Woodcock as Soil Health Indicator Species


  • Worked across six farms close to Llanilar, near Aberystwyth. 
  • These farms comprise an organic sheep and beef farm and conventional livestock farms with a range of agriculturally improved and unimproved pastures. 
  • A few fields use beet fodder as part of the farm rotation prior to reseeding.
  • The total area is approximately 448 ha encompassing 110 fields. 
  • These farms offer migrant woodcock suitable nearby daytime cover to rest in and adjacent pastures for night-time feeding through the winter. 
  • Woodcock numbers have been counted and birds ringed across these farms for the last 12 years.

Penetrometer readingThe study examined the relationships between woodcock feeding sites and soil quality, followed by an assessment of the feasibility of using counts of woodcock in winter to engage and guide farmers to adopt more sustainable practices.

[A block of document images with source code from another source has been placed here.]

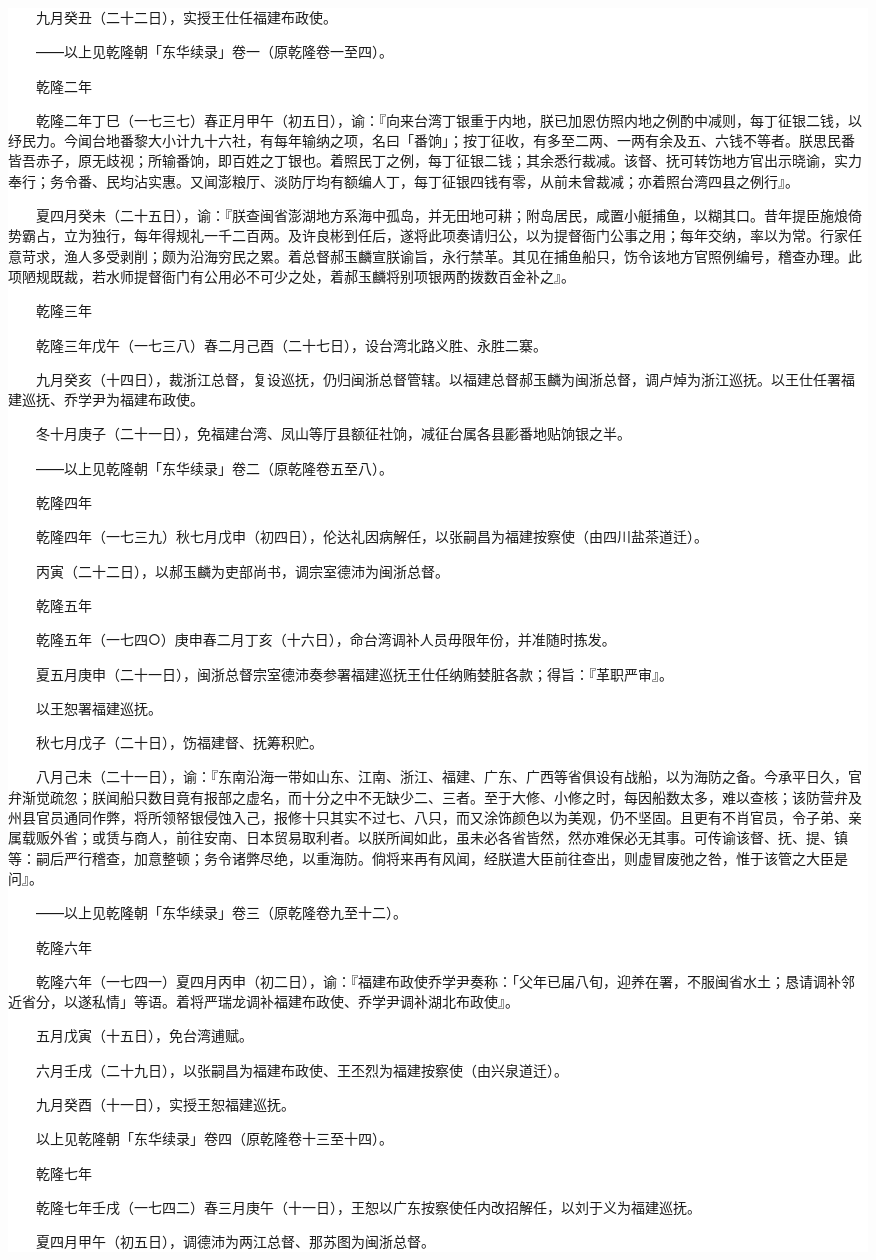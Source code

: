 　　九月癸丑（二十二日），实授王仕任福建布政使。

　　——以上见乾隆朝「东华续录」卷一（原乾隆卷一至四）。

　　乾隆二年

　　乾隆二年丁巳（一七三七）春正月甲午（初五日），谕：『向来台湾丁银重于内地，朕已加恩仿照内地之例酌中减则，每丁征银二钱，以纾民力。今闻台地番黎大小计九十六社，有每年输纳之项，名曰「番饷」；按丁征收，有多至二两、一两有余及五、六钱不等者。朕思民番皆吾赤子，原无歧视；所输番饷，即百姓之丁银也。着照民丁之例，每丁征银二钱；其余悉行裁减。该督、抚可转饬地方官出示晓谕，实力奉行；务令番、民均沾实惠。又闻澎粮厅、淡防厅均有额编人丁，每丁征银四钱有零，从前未曾裁减；亦着照台湾四县之例行』。

　　夏四月癸未（二十五日），谕：『朕查闽省澎湖地方系海中孤岛，并无田地可耕；附岛居民，咸置小艇捕鱼，以糊其口。昔年提臣施烺倚势霸占，立为独行，每年得规礼一千二百两。及许良彬到任后，遂将此项奏请归公，以为提督衙门公事之用；每年交纳，率以为常。行家任意苛求，渔人多受剥削；颇为沿海穷民之累。着总督郝玉麟宣朕谕旨，永行禁革。其见在捕鱼船只，饬令该地方官照例编号，稽查办理。此项陋规既裁，若水师提督衙门有公用必不可少之处，着郝玉麟将别项银两酌拨数百金补之』。

　　乾隆三年

　　乾隆三年戊午（一七三八）春二月己酉（二十七日），设台湾北路义胜、永胜二寨。

　　九月癸亥（十四日），裁浙江总督，复设巡抚，仍归闽浙总督管辖。以福建总督郝玉麟为闽浙总督，调卢焯为浙江巡抚。以王仕任署福建巡抚、乔学尹为福建布政使。

　　冬十月庚子（二十一日），免福建台湾、凤山等厅县额征社饷，减征台属各县彲番地贴饷银之半。

　　——以上见乾隆朝「东华续录」卷二（原乾隆卷五至八）。

　　乾隆四年

　　乾隆四年（一七三九）秋七月戊申（初四日），伦达礼因病解任，以张嗣昌为福建按察使（由四川盐茶道迁）。

　　丙寅（二十二日），以郝玉麟为吏部尚书，调宗室德沛为闽浙总督。

　　乾隆五年

　　乾隆五年（一七四○）庚申春二月丁亥（十六日），命台湾调补人员毋限年份，并准随时拣发。

　　夏五月庚申（二十一日），闽浙总督宗室德沛奏参署福建巡抚王仕任纳贿婪脏各款；得旨：『革职严审』。

　　以王恕署福建巡抚。

　　秋七月戊子（二十日），饬福建督、抚筹积贮。

　　八月己未（二十一日），谕：『东南沿海一带如山东、江南、浙江、福建、广东、广西等省俱设有战船，以为海防之备。今承平日久，官弁渐觉疏忽；朕闻船只数目竟有报部之虚名，而十分之中不无缺少二、三者。至于大修、小修之时，每因船数太多，难以查核；该防营弁及州县官员通同作弊，将所领帑银侵蚀入己，报修十只其实不过七、八只，而又涂饰颜色以为美观，仍不坚固。且更有不肖官员，令子弟、亲属载贩外省；或赁与商人，前往安南、日本贸易取利者。以朕所闻如此，虽未必各省皆然，然亦难保必无其事。可传谕该督、抚、提、镇等：嗣后严行稽查，加意整顿；务令诸弊尽绝，以重海防。倘将来再有风闻，经朕遣大臣前往查出，则虚冒废弛之咎，惟于该管之大臣是问』。

　　——以上见乾隆朝「东华续录」卷三（原乾隆卷九至十二）。

　　乾隆六年

　　乾隆六年（一七四一）夏四月丙申（初二日），谕：『福建布政使乔学尹奏称：「父年已届八旬，迎养在署，不服闽省水土；恳请调补邻近省分，以遂私情」等语。着将严瑞龙调补福建布政使、乔学尹调补湖北布政使』。

　　五月戊寅（十五日），免台湾逋赋。

　　六月壬戌（二十九日），以张嗣昌为福建布政使、王丕烈为福建按察使（由兴泉道迁）。

　　九月癸酉（十一日），实授王恕福建巡抚。

　　以上见乾隆朝「东华续录」卷四（原乾隆卷十三至十四）。

　　乾隆七年

　　乾隆七年壬戌（一七四二）春三月庚午（十一日），王恕以广东按察使任内改招解任，以刘于义为福建巡抚。

　　夏四月甲午（初五日），调德沛为两江总督、那苏图为闽浙总督。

With heightened focus on improving soil health to maximise carbon uptake and maintain agricultural yields, indicator species are being increasingly used as a preliminary marker of habitat quality. We aim to trial the use of woodcock counts in winter as an indicator for farmers of fields where action may be required through altered practices to improve soil quality. We will examine the relationships between woodcock feeding sites, soil invertebrate abundance and physical soil characteristics and assess the feasibility of using counts of woodcock as a proxy for soil quality in lieu of more expensive and time-consuming measures of soil attributes and soil fauna.

Initial findings

Earthworm weighingThe study used thermal imaging to plot woodcock on fields to establish areas of ‘high use’ and areas of ‘low use’ and then compared soil variables between these areas.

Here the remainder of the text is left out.